What is expected — Collect every line below that contains the word "players".

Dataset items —
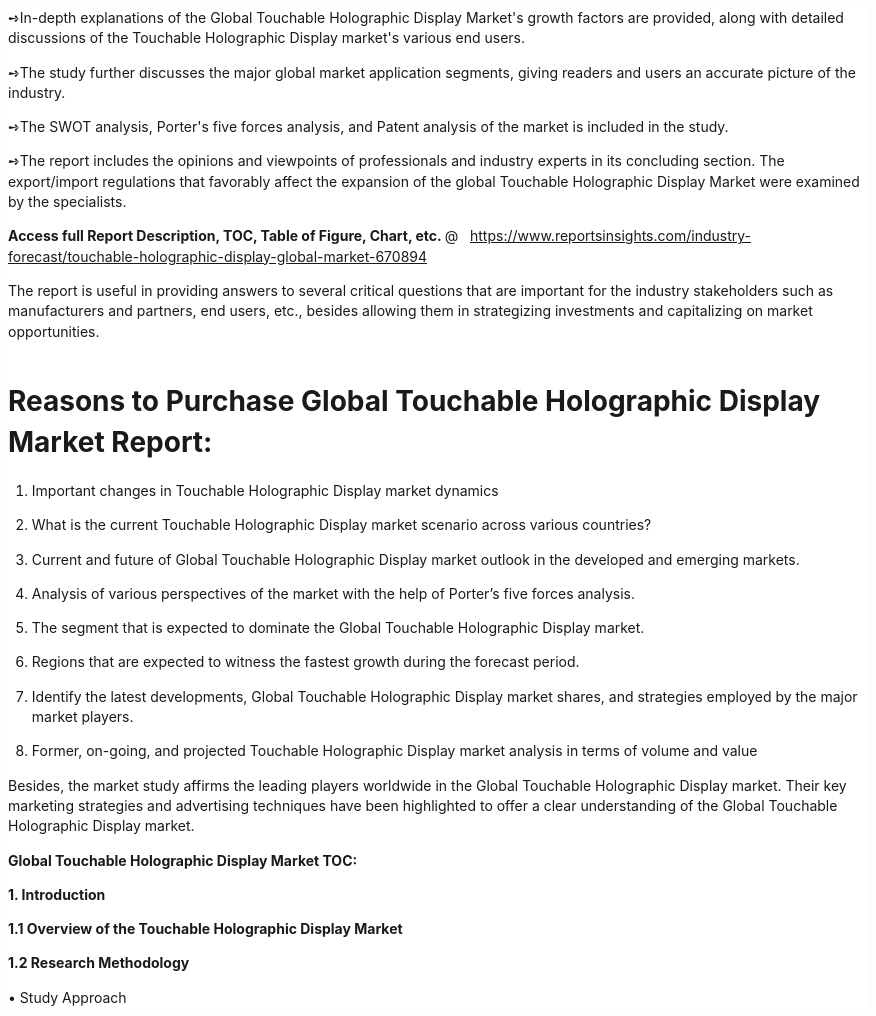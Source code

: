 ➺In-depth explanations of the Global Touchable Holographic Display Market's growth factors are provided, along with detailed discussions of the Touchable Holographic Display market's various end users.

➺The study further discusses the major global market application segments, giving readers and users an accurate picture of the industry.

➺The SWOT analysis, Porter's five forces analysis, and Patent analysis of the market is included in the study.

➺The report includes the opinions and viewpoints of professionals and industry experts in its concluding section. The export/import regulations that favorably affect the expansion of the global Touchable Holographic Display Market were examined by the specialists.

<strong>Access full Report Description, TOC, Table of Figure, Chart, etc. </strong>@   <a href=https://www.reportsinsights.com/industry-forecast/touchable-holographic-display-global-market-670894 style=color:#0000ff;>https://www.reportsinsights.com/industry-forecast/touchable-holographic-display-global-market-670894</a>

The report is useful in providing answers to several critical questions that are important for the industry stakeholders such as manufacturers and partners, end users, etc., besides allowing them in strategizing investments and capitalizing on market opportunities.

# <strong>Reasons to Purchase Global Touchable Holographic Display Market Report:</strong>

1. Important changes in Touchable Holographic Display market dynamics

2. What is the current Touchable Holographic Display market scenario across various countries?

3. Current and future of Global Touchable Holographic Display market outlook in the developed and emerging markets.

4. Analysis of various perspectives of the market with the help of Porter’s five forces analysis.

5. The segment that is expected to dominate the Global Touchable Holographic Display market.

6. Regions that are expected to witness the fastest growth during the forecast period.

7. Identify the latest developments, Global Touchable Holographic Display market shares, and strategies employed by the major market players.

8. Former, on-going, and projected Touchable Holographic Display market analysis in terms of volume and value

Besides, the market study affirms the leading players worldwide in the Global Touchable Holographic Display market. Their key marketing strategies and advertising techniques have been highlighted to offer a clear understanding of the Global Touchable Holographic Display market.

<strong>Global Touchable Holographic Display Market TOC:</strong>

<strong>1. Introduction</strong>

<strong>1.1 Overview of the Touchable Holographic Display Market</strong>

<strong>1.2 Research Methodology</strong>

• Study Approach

Written solution —
7. Identify the latest developments, Global Touchable Holographic Display market shares, and strategies employed by the major market players.
Besides, the market study affirms the leading players worldwide in the Global Touchable Holographic Display market. Their key marketing strategies and advertising techniques have been highlighted to offer a clear understanding of the Global Touchable Holographic Display market.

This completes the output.